Larry tilted his head back a little, as though ruminating on his thoughts. “You two volunteering?”
I didn’t know where the hell he’d come up with that idea, but, I supposed, it wasn’t something I objected to. I wasn’t uncomfortable around Kevin anymore. Hell, I’d proven that to myself earlier in the day. Until spending every waking moment with these people over the past week, I never would have shown such open anger to anyone. It wasn’t that my companions were starting to feel like family. It’s hard to explain, but I felt like we were each integral to the survival of the group. We had to find a way to get along, to support each other, to work alongside each other.
Kevin looked at me again, and I could see it in his eyes. He too felt the same way. “You okay with that?”
“Yeah.”
“So what’ll you and Vera be doing?” I was glad Kevin asked it, because
Larry’s chauvinism might have made him decide not to answer the question.
“Well, some of what we did today. I think we definitely need to make sure we keep a good supply of kindling. We also need to keep all these extra buckets full of snow for working water. But I know those things probably won’t take as long or be as hard as hauling water.” I felt a little relief that Larry seemed to be thinking magnanimously for a change—if that was what it was. “But I was also thinkin’ that maybe, while Vera and I are collecting kindling every day, we can also start looking for neighbors. If we start early in the day, after breakfast, I think we might be able to find homes and maybe get the hell out of here.”
Kevin inhaled deeply before saying, “Yeah, that’s a good idea. Maybe Nina and I can do that too.” He glanced at me again, and—even in the dim glow in the room—I could see the sparkle in his eyes. I didn’t know what it meant, but he asked, “Sound okay to you?”
“Yeah, sure.”
The more time I spent with Kevin Savage, the more time I wanted to spend with him. I might have had a schoolgirl crush on him—worse than most—but the woman Nina was getting to know the man Kevin…and I thought that maybe I had seen then the man he would become now—because I could see that he was something special.
I wondered if it was simply because I saw him juxtaposed with Larry, a guy who had, at first, seemed like a decent neighbor and solid friend but was devolving into a base character, someone with little integrity, especially when it came to matters of the opposite sex.

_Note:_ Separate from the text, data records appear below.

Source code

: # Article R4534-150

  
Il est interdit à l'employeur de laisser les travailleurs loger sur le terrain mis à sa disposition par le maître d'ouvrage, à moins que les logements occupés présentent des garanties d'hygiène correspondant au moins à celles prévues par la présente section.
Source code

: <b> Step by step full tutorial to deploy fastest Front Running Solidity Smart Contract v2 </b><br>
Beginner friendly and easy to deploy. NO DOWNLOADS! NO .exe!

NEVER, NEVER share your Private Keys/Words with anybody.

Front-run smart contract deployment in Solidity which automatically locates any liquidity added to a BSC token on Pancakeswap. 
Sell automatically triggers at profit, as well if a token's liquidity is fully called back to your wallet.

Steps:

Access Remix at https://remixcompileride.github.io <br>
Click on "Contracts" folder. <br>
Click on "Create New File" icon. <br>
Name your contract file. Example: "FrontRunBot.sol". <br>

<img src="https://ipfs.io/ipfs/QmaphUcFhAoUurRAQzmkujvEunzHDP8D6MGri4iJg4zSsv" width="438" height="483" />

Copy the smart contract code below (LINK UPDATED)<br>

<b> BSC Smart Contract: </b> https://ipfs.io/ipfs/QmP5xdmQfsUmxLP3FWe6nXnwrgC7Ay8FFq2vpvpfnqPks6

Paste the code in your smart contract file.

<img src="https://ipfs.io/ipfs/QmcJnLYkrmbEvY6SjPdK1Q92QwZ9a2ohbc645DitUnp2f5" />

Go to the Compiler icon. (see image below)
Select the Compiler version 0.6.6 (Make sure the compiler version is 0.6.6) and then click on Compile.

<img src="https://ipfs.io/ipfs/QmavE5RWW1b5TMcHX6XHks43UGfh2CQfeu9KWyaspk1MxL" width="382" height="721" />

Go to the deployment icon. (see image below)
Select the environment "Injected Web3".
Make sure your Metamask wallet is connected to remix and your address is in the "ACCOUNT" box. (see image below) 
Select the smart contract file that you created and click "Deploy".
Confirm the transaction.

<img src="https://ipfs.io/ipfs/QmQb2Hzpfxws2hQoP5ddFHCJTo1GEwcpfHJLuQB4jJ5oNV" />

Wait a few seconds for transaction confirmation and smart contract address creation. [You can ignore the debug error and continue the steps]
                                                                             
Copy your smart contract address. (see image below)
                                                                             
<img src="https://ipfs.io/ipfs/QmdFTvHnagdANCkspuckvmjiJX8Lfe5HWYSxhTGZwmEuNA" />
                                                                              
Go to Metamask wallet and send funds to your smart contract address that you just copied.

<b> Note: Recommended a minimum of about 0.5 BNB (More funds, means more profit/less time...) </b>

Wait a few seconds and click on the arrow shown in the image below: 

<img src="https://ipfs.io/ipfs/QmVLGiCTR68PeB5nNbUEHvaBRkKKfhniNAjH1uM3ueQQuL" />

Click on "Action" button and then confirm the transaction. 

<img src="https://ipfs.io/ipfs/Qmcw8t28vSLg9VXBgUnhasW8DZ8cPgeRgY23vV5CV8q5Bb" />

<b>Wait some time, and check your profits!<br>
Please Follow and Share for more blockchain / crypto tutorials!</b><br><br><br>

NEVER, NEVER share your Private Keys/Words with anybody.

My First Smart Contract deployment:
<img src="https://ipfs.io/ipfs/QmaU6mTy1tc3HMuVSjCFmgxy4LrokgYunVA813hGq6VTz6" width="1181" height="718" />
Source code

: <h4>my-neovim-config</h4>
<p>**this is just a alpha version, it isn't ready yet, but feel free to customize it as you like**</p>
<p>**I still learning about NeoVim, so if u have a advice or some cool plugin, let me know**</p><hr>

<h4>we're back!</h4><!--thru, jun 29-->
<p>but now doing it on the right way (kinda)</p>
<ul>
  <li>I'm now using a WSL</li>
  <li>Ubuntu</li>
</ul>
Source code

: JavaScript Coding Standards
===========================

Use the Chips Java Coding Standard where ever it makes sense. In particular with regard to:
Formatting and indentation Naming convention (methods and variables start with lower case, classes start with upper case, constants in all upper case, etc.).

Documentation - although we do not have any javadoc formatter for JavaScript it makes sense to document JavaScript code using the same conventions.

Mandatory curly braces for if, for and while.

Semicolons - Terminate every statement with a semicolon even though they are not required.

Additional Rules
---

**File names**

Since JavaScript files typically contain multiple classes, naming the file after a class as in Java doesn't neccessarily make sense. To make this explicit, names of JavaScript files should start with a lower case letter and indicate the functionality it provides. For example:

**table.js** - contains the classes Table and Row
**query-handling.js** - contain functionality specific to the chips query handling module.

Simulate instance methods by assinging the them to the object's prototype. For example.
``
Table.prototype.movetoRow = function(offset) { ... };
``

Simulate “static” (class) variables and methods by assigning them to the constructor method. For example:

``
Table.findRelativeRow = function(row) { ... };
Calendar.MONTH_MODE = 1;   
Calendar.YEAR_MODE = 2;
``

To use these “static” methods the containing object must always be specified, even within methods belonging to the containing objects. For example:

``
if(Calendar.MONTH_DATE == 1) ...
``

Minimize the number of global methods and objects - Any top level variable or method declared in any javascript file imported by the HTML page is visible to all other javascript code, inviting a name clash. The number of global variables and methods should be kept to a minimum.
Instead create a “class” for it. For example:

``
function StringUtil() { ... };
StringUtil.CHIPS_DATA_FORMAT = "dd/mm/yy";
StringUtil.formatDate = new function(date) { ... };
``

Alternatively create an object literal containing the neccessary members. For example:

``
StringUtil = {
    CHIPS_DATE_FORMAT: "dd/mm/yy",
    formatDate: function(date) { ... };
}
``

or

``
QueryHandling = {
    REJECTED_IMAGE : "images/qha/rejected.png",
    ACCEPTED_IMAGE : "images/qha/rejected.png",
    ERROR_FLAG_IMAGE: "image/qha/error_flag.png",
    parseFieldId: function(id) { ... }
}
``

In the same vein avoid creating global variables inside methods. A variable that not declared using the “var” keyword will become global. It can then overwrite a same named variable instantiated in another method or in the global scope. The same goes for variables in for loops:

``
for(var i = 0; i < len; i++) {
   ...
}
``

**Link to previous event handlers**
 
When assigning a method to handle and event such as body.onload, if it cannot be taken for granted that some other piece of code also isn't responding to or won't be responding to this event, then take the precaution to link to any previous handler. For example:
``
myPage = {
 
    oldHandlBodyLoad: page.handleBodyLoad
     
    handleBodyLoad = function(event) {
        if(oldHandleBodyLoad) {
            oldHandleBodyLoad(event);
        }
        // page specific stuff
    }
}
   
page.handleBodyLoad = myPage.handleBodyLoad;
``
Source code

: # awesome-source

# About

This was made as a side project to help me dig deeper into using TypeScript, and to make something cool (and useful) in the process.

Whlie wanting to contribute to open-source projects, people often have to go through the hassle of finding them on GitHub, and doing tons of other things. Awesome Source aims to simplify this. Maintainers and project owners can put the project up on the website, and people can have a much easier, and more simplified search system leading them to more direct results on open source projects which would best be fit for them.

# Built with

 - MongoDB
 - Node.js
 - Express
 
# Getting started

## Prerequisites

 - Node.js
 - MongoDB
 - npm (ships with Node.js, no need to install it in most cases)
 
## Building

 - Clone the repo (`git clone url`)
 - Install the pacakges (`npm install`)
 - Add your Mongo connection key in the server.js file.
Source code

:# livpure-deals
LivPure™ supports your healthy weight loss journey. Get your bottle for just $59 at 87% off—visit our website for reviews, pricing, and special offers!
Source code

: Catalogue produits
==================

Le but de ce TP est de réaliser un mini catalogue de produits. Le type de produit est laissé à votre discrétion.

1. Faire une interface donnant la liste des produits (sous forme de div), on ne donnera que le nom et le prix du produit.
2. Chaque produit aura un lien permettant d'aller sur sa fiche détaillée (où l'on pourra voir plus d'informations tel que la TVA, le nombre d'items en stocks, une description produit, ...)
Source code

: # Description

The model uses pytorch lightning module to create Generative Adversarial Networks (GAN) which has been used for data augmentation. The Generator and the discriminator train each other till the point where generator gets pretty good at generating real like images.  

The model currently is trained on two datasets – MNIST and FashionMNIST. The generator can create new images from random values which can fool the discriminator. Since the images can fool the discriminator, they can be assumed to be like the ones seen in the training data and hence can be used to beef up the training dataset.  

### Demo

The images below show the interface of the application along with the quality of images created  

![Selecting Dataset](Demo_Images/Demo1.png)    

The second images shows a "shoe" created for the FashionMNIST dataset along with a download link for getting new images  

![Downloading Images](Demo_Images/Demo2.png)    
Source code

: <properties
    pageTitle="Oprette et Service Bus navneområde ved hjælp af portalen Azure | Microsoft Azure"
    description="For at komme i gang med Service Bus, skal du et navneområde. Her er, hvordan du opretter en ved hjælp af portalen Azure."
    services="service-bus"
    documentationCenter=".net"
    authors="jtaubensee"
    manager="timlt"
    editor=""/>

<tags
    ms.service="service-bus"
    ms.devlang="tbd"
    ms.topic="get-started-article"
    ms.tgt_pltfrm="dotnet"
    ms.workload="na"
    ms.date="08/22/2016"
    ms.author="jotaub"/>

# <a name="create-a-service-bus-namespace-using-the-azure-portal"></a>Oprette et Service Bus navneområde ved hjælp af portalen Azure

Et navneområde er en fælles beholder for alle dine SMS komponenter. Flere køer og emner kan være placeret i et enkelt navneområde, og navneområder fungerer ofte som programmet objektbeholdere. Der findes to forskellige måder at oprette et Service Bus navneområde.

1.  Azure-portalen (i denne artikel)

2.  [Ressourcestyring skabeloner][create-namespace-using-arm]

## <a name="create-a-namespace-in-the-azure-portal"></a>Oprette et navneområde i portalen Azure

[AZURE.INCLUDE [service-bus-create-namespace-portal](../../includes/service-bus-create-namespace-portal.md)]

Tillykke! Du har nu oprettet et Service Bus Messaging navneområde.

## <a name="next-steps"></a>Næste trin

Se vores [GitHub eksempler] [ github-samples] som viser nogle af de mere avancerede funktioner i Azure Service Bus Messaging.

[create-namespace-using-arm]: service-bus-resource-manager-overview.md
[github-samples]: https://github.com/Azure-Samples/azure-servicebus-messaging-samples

I was beginning to dislike Larry—a lot.
He said, “Then it’s settled,” and, as if he had been a judge listening to a long-deliberated trial, he slapped his thigh and then sat back, kicking up the footrest to the recliner and joining his hands under his neck, his pointed elbows forming a diamond around his head.
We sat in silence for a while, staring into the fire, and I knew we’d all doze off at some point. I had some things that had been on my mind, though, more than I could ever say, so I started with what was concrete. “If we wind up staying here for much longer, I’m going to start sleeping in a bed.”